» **Your task**: Please copy out all lines of the entries that contain the word "improve".

Collection entries:
-------------------------

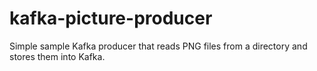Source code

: kafka-picture-producer
======================

Simple sample Kafka producer that reads PNG files from a directory and stores them into Kafka.
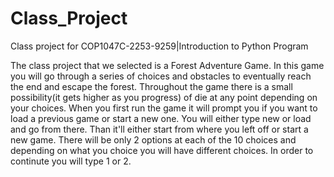# Class_Project
Class project for COP1047C-2253-9259|Introduction to Python Program

The class project that we selected is a Forest Adventure Game.
In this game you will go through a series of choices and obstacles to eventually reach the end and escape the forest. Throughout the game there is a small possibility(it gets higher as you progress) of die at any point depending on your choices.
When you first run the game it will prompt you if you want to load a previous game or start a new one. You will either type new or load and go from there. Than it'll either start from where you left off or start a new game. There will be only 2 options at each of the 10 choices and depending on what you choice you will have different choices. In order to continute you will type 1 or 2.
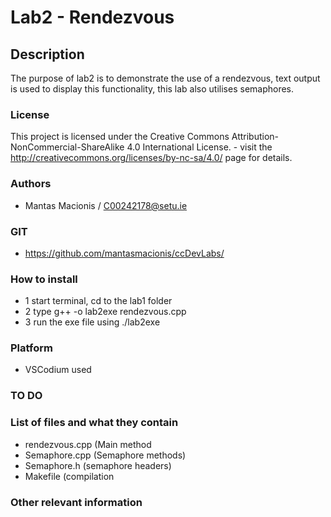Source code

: # Lab2 - Rendezvous

## Description

The purpose of lab2 is to demonstrate the use of a rendezvous, text output is used to display this functionality, this lab also utilises semaphores.

### License
This project is licensed under the Creative Commons Attribution-NonCommercial-ShareAlike 4.0 International License. - visit the http://creativecommons.org/licenses/by-nc-sa/4.0/ page for details.

### Authors
- Mantas Macionis / C00242178@setu.ie
### GIT
- https://github.com/mantasmacionis/ccDevLabs/
### How to install
- 1 start terminal, cd to the lab1 folder
- 2 type g++ -o lab2exe rendezvous.cpp
- 3 run the exe file using ./lab2exe 

### Platform
- VSCodium used
### TO DO

### List of files and what they contain
- rendezvous.cpp (Main method
- Semaphore.cpp (Semaphore methods)
- Semaphore.h (semaphore headers)
- Makefile (compilation

### Other relevant information
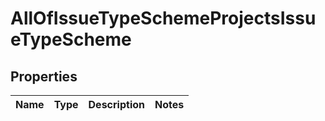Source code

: # AllOfIssueTypeSchemeProjectsIssueTypeScheme

## Properties
Name | Type | Description | Notes
------------ | ------------- | ------------- | -------------
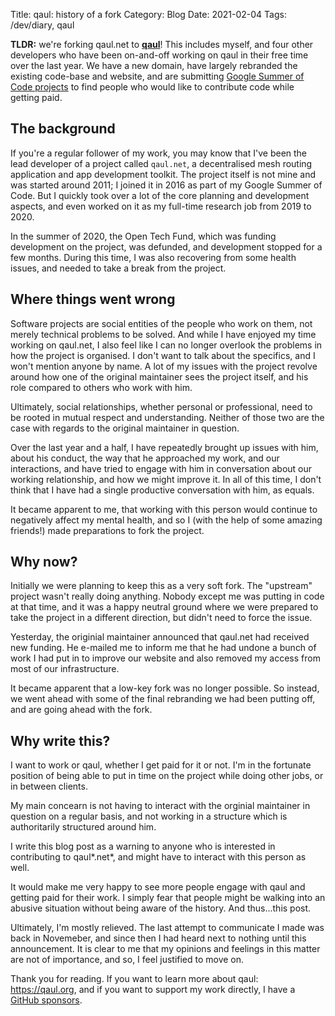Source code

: Title: qaul: history of a fork
Category: Blog
Date: 2021-02-04
Tags: /dev/diary, qaul

**TLDR:** we're forking qaul.net to [**qaul**](https://qaul.org)!
This includes myself, and four other developers who have been
on-and-off working on qaul in their free time over the last year.  We
have a new domain, have largely rebranded the existing code-base and
website, and are submitting [Google Summer of Code
projects](https://projects.freifunk.net/#/projects) to find people who
would like to contribute code while getting paid.


## The background

If you're a regular follower of my work, you may know that I've been
the lead developer of a project called `qaul.net`, a decentralised
mesh routing application and app development toolkit.  The project
itself is not mine and was started around 2011; I joined it in 2016 as
part of my Google Summer of Code.  But I quickly took over a lot of
the core planning and development aspects, and even worked on it as my
full-time research job from 2019 to 2020.

In the summer of 2020, the Open Tech Fund, which was funding
development on the project, was defunded, and development stopped for
a few months.  During this time, I was also recovering from some
health issues, and needed to take a break from the project.


## Where things went wrong

Software projects are social entities of the people who work on them,
not merely technical problems to be solved.  And while I have enjoyed
my time working on qaul.net, I also feel like I can no longer overlook
the problems in how the project is organised.  I don't want to talk
about the specifics, and I won't mention anyone by name.  A lot of my
issues with the project revolve around how one of the original
maintainer sees the project itself, and his role compared to others
who work with him.

Ultimately, social relationships, whether personal or professional,
need to be rooted in mutual respect and understanding.  Neither of
those two are the case with regards to the original maintainer in
question.

Over the last year and a half, I have repeatedly brought up issues
with him, about his conduct, the way that he approached my work, and
our interactions, and have tried to engage with him in conversation
about our working relationship, and how we might improve it.  In all
of this time, I don't think that I have had a single productive
conversation with him, as equals.

It became apparent to me, that working with this person would continue
to negatively affect my mental health, and so I (with the help of some
amazing friends!) made preparations to fork the project.


## Why now?

Initially we were planning to keep this as a very soft fork.  The
"upstream" project wasn't really doing anything.  Nobody except me was
putting in code at that time, and it was a happy neutral ground where
we were prepared to take the project in a different direction, but
didn't need to force the issue.

Yesterday, the originial maintainer announced that qaul.net had
received new funding.  He e-mailed me to inform me that he had undone
a bunch of work I had put in to improve our website and also removed
my access from most of our infrastructure.

It became apparent that a low-key fork was no longer possible.  So
instead, we went ahead with some of the final rebranding we had been
putting off, and are going ahead with the fork.


## Why write this?

I want to work or qaul, whether I get paid for it or not.  I'm in the
fortunate position of being able to put in time on the project while
doing other jobs, or in between clients.

My main concearn is not having to interact with the orginial
maintainer in question on a regular basis, and not working in a
structure which is authoritarily structured around him.

I write this blog post as a warning to anyone who is interested in
contributing to qaul*.net*, and might have to interact with this
person as well.

It would make me very happy to see more people engage with qaul and
getting paid for their work.  I simply fear that people might be
walking into an abusive situation without being aware of the history.
And thus...this post.

Ultimately, I'm mostly relieved.  The last attempt to communicate I
made was back in Novemeber, and since then I had heard next to nothing
until this announcement.  It is clear to me that my opinions and
feelings in this matter are not of importance, and so, I feel
justified to move on.

Thank you for reading.  If you want to learn more about qaul:
https://qaul.org, and if you want to support my work directly, I have
a [GitHub sponsors](https://github.com/sponsors/spacekookie).
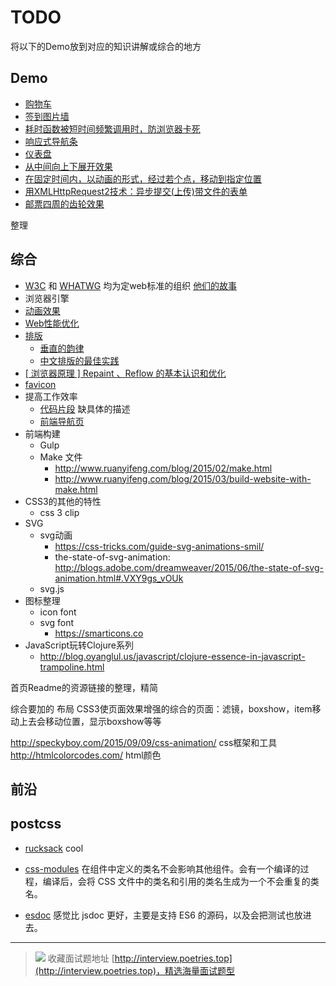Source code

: # TODO
将以下的Demo放到对应的知识讲解或综合的地方
## Demo
* [购物车](demo/shopping-cart)
* [签到图片墙](demo/sign-in-anim)
* [耗时函数被短时间频繁调用时，防浏览器卡死](demo/throttle)
* [响应式导航条](demo/response-nav-bar)
* [仪表盘](demo/dash-circle)
* [从中间向上下展开效果](demo/center-open)
* [在固定时间内，以动画的形式，经过若个点，移动到指定位置](demo/anim-to-some-place-in-certain)
* [用XMLHttpRequest2技术：异步提交(上传)带文件的表单](demo/aysn-file-upload)
* [邮票四周的齿轮效果](demo/stamp)

整理
## 综合
* [W3C](http://www.chinaw3c.org/about.html) 和 [WHATWG](https://whatwg.org/) 均为定web标准的组织 [他们的故事](detail/W3C&WHATWG.md)
* 浏览器引擎
* [动画效果](detail/effect)
* [Web性能优化](others/web-speed-up.md)
* [排版](detail/type)
    * [垂直的韵律](detail/type/vertical-rhythm.md)
    * [中文排版的最佳实践](http://zhuanlan.zhihu.com/FrontendMagazine/19891152)
* [[ 浏览器原理 ] Repaint 、Reflow 的基本认识和优化](http://segmentfault.com/a/1190000002629708)
* [favicon](https://github.com/audreyr/favicon-cheat-sheet)
* 提高工作效率
    * [代码片段](snippets) 缺具体的描述
    * [前端导航页](https://htmlpreview.github.io/?https://github.com/iamjoel/front-end-note/blob/master/bookmark/bookmark-nav-page/index.html)
* 前端构建
	* Gulp
	* Make 文件
		* http://www.ruanyifeng.com/blog/2015/02/make.html
		* http://www.ruanyifeng.com/blog/2015/03/build-website-with-make.html
* CSS3的其他的特性
	* css 3 clip
* SVG
	* svg动画
		* https://css-tricks.com/guide-svg-animations-smil/
		* the-state-of-svg-animation: http://blogs.adobe.com/dreamweaver/2015/06/the-state-of-svg-animation.html#.VXY9gs_vOUk
	* svg.js
* 图标整理
	* icon font
	* svg font
		* https://smarticons.co
* JavaScript玩转Clojure系列
	* http://blog.oyanglul.us/javascript/clojure-essence-in-javascript-trampoline.html

首页Readme的资源链接的整理，精简

综合要加的
布局
CSS3使页面效果增强的综合的页面：滤镜，boxshow，item移动上去会移动位置，显示boxshow等等

http://speckyboy.com/2015/09/09/css-animation/ css框架和工具
http://htmlcolorcodes.com/ html颜色
## 前沿
## postcss
* [rucksack](http://simplaio.github.io/rucksack/docs/) cool

* [css-modules](https://github.com/css-modules/css-modules) 在组件中定义的类名不会影响其他组件。会有一个编译的过程，编译后，会将 CSS 文件中的类名和引用的类名生成为一个不会重复的类名。

* [esdoc](https://github.com/esdoc/esdoc) 感觉比 jsdoc 更好，主要是支持 ES6 的源码，以及会把测试也放进去。

---

> ![](http://img-repo.poetries.top/images/20211003165152.png)
> 收藏面试题地址 [http://interview.poetries.top](http://interview.poetries.top)，精选海量面试题型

-------------------------

» **Your response**:
about our working relationship, and how we might improve it.  In all
a bunch of work I had put in to improve our website and also removed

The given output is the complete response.